Suffice to say this did not sit right with me, and within about half an hour, most people in the office had heard and were equally annoyed on my behalf, which is nice I suppose, although doesn't help me in the long run, as I now have to look for yet another job, which to be honest, I don't have the strength for at the moment. This has just knocked my confidence for six, and I really don't know where to go at the moment. I certainly can't stay at my current firm, as that little episode shut every door for me at the firm and stopped me from ever applying for a promotion there again, which really does hurt, as I was enjoying myself there. The firm was going in the right direction, until now there was alot of room for progression in the firm, and the people were great, but now its put me off applying elsewhere as I'll have one of the same problems anywhere else!

It has also damaged my confidence in my career, which is one of the worst feelings you can have, as this is yet another firm that has dealt me a blow, so you have to wonder is it really worth it, which is a question I have asked myself every day since, and unfortunately for my self-confidence, the answer is always 'yes'. So I will get my operation out of the way on the 22nd, then in the new year start looking for work again, and hope that in that time my confidence has somehow miraculously returned and that I can sell myself sufficiently to another firm and start all over again!

The Friday was spent in a whole other, numb, place in my mind, having forgotten my mobile when I left the house, which felt like my right leg was missing! After work, we went out for a few drinks. Now, having not eaten all afternoon and had a few pints, the following story shall be saved under the 'Things not to think about when you're tipsy!'.

I had been planning on getting the 27 past 6 train home, but I knew I was alright because if I missed that train, I could always get another 20 minutes later. Having arrived at the station I quickly realised that I had just missed the first train and had misread the timetable on their website, as the next train would be more than an hour away, which would mean that not only would I not get home until after 8pm, having eaten nothing and drank alot, therefore arriving dead, but I could not simply just hop on a train going to Solihull and call mom as I had no mobile and no brain activity telling me how to use a payphone.

So I came up with a fiendishly good, and foolproof, plan!

After 10 minutes of sitting there trying to make the chiltern train stop spinning round my head, I realised that there was a train to Shirley going in a few minutes time, and that it wasn't much of a walk to Wythall from that station, maybe 20 minutes or so, so I could just get on that train, and be home before the Stratford train gets in, easy!
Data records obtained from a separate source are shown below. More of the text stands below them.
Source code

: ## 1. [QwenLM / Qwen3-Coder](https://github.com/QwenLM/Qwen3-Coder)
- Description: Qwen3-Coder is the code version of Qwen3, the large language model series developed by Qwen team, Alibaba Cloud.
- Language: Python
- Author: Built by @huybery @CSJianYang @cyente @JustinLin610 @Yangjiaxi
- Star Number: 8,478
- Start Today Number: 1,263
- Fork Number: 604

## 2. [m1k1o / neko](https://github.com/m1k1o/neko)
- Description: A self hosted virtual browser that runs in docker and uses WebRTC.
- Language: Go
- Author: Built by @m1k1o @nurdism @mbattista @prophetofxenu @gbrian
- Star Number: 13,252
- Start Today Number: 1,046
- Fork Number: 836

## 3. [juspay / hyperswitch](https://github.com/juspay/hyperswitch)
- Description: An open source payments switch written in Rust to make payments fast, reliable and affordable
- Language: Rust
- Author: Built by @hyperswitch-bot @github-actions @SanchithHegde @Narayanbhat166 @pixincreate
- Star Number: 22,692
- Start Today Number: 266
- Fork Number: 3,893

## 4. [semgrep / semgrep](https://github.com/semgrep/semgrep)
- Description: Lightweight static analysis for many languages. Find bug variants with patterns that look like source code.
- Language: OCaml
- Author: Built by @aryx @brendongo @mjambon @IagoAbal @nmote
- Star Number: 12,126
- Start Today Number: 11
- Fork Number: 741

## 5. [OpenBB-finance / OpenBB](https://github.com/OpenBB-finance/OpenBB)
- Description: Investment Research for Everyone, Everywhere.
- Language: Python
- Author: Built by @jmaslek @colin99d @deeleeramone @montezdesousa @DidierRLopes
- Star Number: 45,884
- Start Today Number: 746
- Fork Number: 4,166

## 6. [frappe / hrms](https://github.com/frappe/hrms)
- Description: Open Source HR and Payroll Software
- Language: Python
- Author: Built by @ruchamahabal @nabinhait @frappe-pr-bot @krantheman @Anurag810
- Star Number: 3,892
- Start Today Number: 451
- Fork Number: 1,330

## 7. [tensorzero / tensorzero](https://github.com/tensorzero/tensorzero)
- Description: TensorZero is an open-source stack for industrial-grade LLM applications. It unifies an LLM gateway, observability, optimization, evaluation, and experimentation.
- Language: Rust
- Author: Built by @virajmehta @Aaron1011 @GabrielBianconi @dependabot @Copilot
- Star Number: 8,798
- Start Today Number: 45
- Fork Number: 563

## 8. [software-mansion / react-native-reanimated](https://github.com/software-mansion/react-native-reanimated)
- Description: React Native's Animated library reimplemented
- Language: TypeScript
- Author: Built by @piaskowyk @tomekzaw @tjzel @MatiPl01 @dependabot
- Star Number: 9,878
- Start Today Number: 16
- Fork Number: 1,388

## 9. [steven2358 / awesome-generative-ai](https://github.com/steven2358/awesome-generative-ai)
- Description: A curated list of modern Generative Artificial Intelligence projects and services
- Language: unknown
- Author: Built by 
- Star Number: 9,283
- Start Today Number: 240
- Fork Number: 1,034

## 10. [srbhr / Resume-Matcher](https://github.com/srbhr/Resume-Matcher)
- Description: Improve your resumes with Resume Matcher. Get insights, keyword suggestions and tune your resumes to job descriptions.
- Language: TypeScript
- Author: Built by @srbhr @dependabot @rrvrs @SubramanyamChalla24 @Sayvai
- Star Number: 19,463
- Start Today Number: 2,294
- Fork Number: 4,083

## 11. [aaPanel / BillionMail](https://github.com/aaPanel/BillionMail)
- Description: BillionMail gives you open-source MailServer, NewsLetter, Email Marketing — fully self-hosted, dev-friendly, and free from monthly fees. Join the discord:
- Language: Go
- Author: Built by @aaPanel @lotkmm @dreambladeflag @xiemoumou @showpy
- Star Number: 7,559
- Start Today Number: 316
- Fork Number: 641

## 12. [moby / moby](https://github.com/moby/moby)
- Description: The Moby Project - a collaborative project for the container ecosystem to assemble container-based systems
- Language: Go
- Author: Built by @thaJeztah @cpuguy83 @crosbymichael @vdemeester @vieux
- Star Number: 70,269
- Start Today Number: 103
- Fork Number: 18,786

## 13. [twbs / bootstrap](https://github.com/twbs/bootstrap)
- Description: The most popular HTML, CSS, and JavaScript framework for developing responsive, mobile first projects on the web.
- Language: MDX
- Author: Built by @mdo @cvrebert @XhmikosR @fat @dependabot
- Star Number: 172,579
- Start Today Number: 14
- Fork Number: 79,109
Now, cast your mind back to the friday before last, and how hot it was. Now, having been on the AA website, I realised that I half walked, half ran home from the station in hot conditions for 2.3 MILES!!, but the important thing is that while I almost had a heart attack, was stung in the leg by a stinging nettle, and lost half a stone in weight as I was doing it in a suit, shirt, tie, and shoes that you can't run in, I beat the Stratford train....


....by 10 minutes!

I felt justified till I got in, collapsed on the floor, then realised how many phone boxes I had passed on the way home, not to mention the phone boxes at Solihull station (crikey, imagine if I had run home from there!)

This past week has been pretty much a blur for me at work, I can't say whether we've been busy or not because I simply don't give one any more. I'm sure I'll quite like the job again soon, but lets face it, its very doubtful! To add insult to injury, not only can i not go to the bloodbath that will be the Liverpool game at the end of this month, but Villa have swapped the uefa cup legs round, so whereas I could have gone to the original home leg on the 14th, I now can't go to the 'new' home leg on the 28th, as I will still be 'sore' to say the least *sigh* But I have a week off this week, and that can't start soon enough!